Vous revenez à la charge, j’imagine que c’est là une manière de droit de réponse, et je vous l’offre bien volontiers.

Vous dites que je reprends le texte de votre site à propos de votre père. Ceci n’est pas vrai, j’ai repris les éléments que j’ai trouvés sur trois sites différents, les seuls, à propos de votre père. Il me semble d’ailleurs que mon texte synthétique fait plutôt l’éloge d’un photographe, dont je reconnais bien volontiers qu’il fut le premier photographe de plateau et aussi l’inventeur du photo-maton, en cela votre père mérite tout à fait de figurer au panthéon de la photographie. Je regretterais presque que ce ne soit pas le cas, je vous prie de croire que j’ai chez moi une très importante bibliothèque à propos de photographie, et jusqu’à votre mail, je n’avais pas entendu parler du travail de votre père et même après votre mail, je n’en ai pas trouvé trace dans cette même bibliothèque, ce que je trouve injuste en regard des deux seuls fais mentionnés plus haut.

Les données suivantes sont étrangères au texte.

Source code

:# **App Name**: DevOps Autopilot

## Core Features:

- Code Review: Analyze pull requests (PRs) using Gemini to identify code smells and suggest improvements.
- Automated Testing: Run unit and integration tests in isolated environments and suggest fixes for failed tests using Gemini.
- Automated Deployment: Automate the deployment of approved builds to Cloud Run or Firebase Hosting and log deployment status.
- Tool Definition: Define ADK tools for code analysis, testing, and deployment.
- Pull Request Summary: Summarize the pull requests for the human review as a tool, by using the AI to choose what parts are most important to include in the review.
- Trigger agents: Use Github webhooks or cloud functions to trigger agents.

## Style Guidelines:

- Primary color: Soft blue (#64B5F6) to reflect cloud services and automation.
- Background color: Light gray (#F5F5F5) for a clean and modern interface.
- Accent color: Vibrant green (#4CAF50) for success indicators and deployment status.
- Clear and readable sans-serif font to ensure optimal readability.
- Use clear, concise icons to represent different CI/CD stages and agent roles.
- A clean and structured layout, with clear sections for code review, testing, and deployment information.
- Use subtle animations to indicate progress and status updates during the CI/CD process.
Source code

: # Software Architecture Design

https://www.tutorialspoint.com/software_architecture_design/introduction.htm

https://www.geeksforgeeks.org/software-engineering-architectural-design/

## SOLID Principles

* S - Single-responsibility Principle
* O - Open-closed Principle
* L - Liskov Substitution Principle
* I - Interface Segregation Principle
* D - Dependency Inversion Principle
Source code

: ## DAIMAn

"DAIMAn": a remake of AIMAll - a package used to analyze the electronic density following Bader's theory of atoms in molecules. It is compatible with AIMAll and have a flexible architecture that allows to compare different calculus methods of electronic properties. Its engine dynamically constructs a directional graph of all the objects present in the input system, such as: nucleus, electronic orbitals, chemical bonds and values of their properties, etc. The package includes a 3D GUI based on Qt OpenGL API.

Ce que j’écris à propos de la photographie en générale et de certains photographes en particulier, Robert Frank, Robert Heinecken, Barbara Crane, John Coplans ou John Baldessari, n’est que le reflet d’une opinion personnelle et très subjective, mon dégoût de l’oeuvre de Cartier-Bresson étant l’étendard ironique de cette subjectivité, je ne pense pas que de tels écrits feront date ou quoi que ce soit d’approchant, je n’en ai certainement pas la prétention.

Je me suis permis d’ironiser sur la taille de la vignette que je vous avais empruntée sans le savoir et sans y voir le mal, parce que si d’aventure vous imprimez cette vignette, même sur une très bonne imprimante et que vous la rapprochez du tirage original qui est sans doute en votre possession, vous conviendrez qu’il soit difficile de parler de vol. Cete photographie de votre père n’avait été prise, dans une taille de 70X70 pixels pour intégrer, une parmi les 2499 autres vignettes de cette catégorie, un travail personnel, intitulé, Je me souviens du jeu de memory, et dans lequel je tente de faire oeuvre de graphisme et d’écriture, j’y mentionne les Je me souviens de Georges Perec, parmi lesquels "Je me souviens que Colette était membre de l’Académie royale de Belgique", j’ai donc fait une recherche d’images de Colette, et j’ai pris cette image, et vraiment dans cette taille là, j’avais choisi l’image de votre père, comme j’aurais pu choisir celle de Cartier-Bresson de la même époque ou tout autre portrait de Colette d’une autre époque, l’important était avant tout que l’on puisse reconnaître Colette selon l’image qui est la plus souvent véhiculée d’elle. Sans ironie de ma part, je me réjouierais presque que le hasard est fait que ce fût l’image de votre père dont j’ai pu, à l’occasion de votre premier mail, découvrir, un peu, qui il était, un photographe de bonne facture, et un homme assez inventif pour avoir conçu le premier photo-maton.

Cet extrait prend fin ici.